Scylla and Charybdis were both mythological sea monsters. They appear in Book XII of Homer's The Odyssey. They were counterparts, living on two different sides of a strait. They represented obstacles to Odysseus and his men. The phrase "between Scylla and Charybdis" has come to mean being stuck with two equally bad choices. This is similar to the phrase "stuck between a rock and a hard place."
Scylla lived on one side of the strait.
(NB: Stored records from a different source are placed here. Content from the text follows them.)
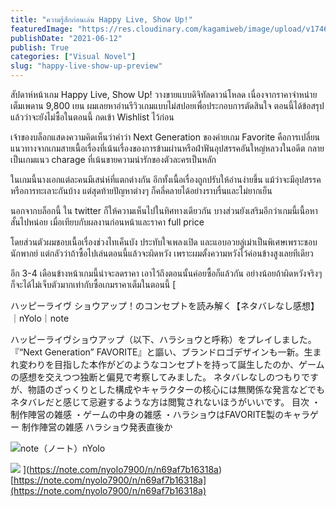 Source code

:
 ```yaml
---
title: "ความรู้สึกก่อนเล่น Happy Live, Show Up!"
featuredImage: "https://res.cloudinary.com/kagamiweb/image/upload/v1746804807/blog.coregamehd.com/happy-live-show-up-preview.jpg"
publishDate: "2021-06-12"
publish: True
categories: ["Visual Novel"]
slug: "happy-live-show-up-preview"
---
```



สัปดาห์หน้าเกม Happy Live, Show Up! วางขายแบบดิจิทัลดาวน์โหลด เนื่องจากราคาจำหน่ายเต็มเพดาน 9,800 เยน ผมเลยหาอ่านรีวิวเกมแบบไม่สปอยเพื่อประกอบการตัดสินใจ ตอนนี้ได้ข้อสรุปแล้วว่าจะยังไม่ซื้อในตอนนี้ กดเข้า Wishlist ไว้ก่อน

เจ้าของบล็อกแสดงความคิดเห็นว่าคำว่า Next Generation ของค่ายเกม Favorite คือการเปลี่ยนแนวทางจากเกมสายเนื้อเรื่องที่เน้นเรื่องของการข้ามผ่านหรือฝ่าฟันอุปสรรคอันใหญ่หลวงในอดีต กลายเป็นเกมแนว charage ที่เน้นขายความน่ารักของตัวละครเป็นหลัก

ในเกมนี้นางเอกแต่ละคนมีเสน่ห์ที่แตกต่างกัน อีกทั้งเนื้อเรื่องถูกปรับให้อ่านง่ายขึ้น แม้ว่าจะมีอุปสรรคหรือการทะเลาะกันบ้าง แต่สุดท้ายปัญหาต่างๆ ก็คลี่คลายได้อย่างราบรื่นและไม่ยากเย็น

นอกจากบล็อกนี้ ใน twitter ก็ให้ความเห็นไปในทิศทางเดียวกัน บางส่วนยังเสริมอีกว่าเกมนี้เนื้อหาสั้นไปหน่อย เมื่อเทียบกับผลงานก่อนหน้าและราคา full price

โดยส่วนตัวผมชอบเนื้อเรื่องช่วงไทเค็นบัง ประทับใจเพลงเปิด และแอบอวยลู่เม่าเป็นพิเศษเพราะชอบนักพากย์ แต่กลัวว่าถ้าซื้อไปเล่นตอนนี้แล้วจะผิดหวัง เพราะผมตั้งความหวังไว้ค่อนข้างสูงเลยทีเดียว

อีก 3-4 เดือนข้างหน้าเกมนี้น่าจะลดราคา เอาไว้ถึงตอนนั้นค่อยซื้อก็แล้วกัน อย่างน้อยถ้าผิดหวังจริงๆ ก็จะได้ไม่เจ็บตัวมากเท่ากับซื้อเกมราคาเต็มในตอนนี้
[

ハッピーライヴ ショウアップ！のコンセプトを読み解く【ネタバレなし感想】｜nYolo｜note

ハッピーライヴショウアップ（以下、ハラショウと呼称）をプレイしました。 『“Next Generation” FAVORITE』と謳い、ブランドロゴデザインも一新。生まれ変わりを目指した本作がどのようなコンセプトを持って誕生したのか、ゲームの感想を交えつつ独断と偏見で考察してみました。 ネタバレなしのつもりですが、物語のざっくりとした構成やキャラクターの核心には無関係な発言などでもネタバレだと感じて忌避するような方は閲覧されないほうがいいです。 目次 ・制作陣営の雑感 ・ゲームの中身の雑感 ・ハラショウはFAVORITE製のキャラゲー 制作陣営の雑感 ハラショウ発表直後か

![](https://assets.st-note.com/poc-image/manual/note-common-images/production/icons/android-chrome-512x512.png)note（ノート）nYolo

![](https://assets.st-note.com/production/uploads/images/53926500/rectangle_large_type_2_cbe5d460e6a82b86650fd7dde08b514d.jpg?fit&#x3D;bounds&amp;quality&#x3D;85&amp;width&#x3D;1280)
](https://note.com/nyolo7900/n/n69af7b16318a)[https://note.com/nyolo7900/n/n69af7b16318a](https://note.com/nyolo7900/n/n69af7b16318a)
In The Odyssey, the monster is described as having six heads, making it easy to snatch six sailors from Odysseus's ship if he happens to travel Scylla's way.
She has twelve misshapen feet, and six necks of the most prodigious length; and at the end of each neck she has a frightful head with three rows of teeth in each, all set very close together, so that they would crunch anyone to death in a moment, and she sits deep within her shady cell thrusting out her heads and peering all round the rock, fishing for dolphins or dogfish or any larger monster that she can catch, of the thousands with which Amphitrite teems.
Charybdis was a sea monster who would swallow huge amounts of water, thus creating a whirlpool. In some other stories and variations, Charybdis simply is a whirlpool and not the effect of some monster. Charybdis is also associated with the natural whirlpool that occurs in the Strait of Messina. This is located in southern Italy and it connects the Tyrrhenian Sea with the Ionian Sea.